**Problem to solve**
Copy each entry below verbatim. Skip the pictures.

Stored data entries:
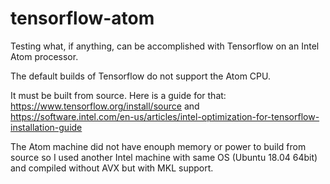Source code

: # tensorflow-atom
Testing what, if anything, can be accomplished with Tensorflow on an Intel Atom processor.

The default builds of Tensorflow do not support the Atom CPU.

It must be built from source. Here is a guide for that: https://www.tensorflow.org/install/source and https://software.intel.com/en-us/articles/intel-optimization-for-tensorflow-installation-guide

The Atom machine did not have enouph memory or power to build from source so I used another Intel machine with same OS (Ubuntu 18.04 64bit) and compiled without AVX but with MKL support.
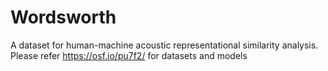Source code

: # Wordsworth
A dataset for human-machine acoustic representational similarity analysis.
Please refer https://osf.io/pu7f2/ for datasets and models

**Finished task**
Source code

: # tensorflow-atom
Testing what, if anything, can be accomplished with Tensorflow on an Intel Atom processor.

The default builds of Tensorflow do not support the Atom CPU.

It must be built from source. Here is a guide for that: https://www.tensorflow.org/install/source and https://software.intel.com/en-us/articles/intel-optimization-for-tensorflow-installation-guide

The Atom machine did not have enouph memory or power to build from source so I used another Intel machine with same OS (Ubuntu 18.04 64bit) and compiled without AVX but with MKL support.
Source code

: # Wordsworth
A dataset for human-machine acoustic representational similarity analysis.
Please refer https://osf.io/pu7f2/ for datasets and models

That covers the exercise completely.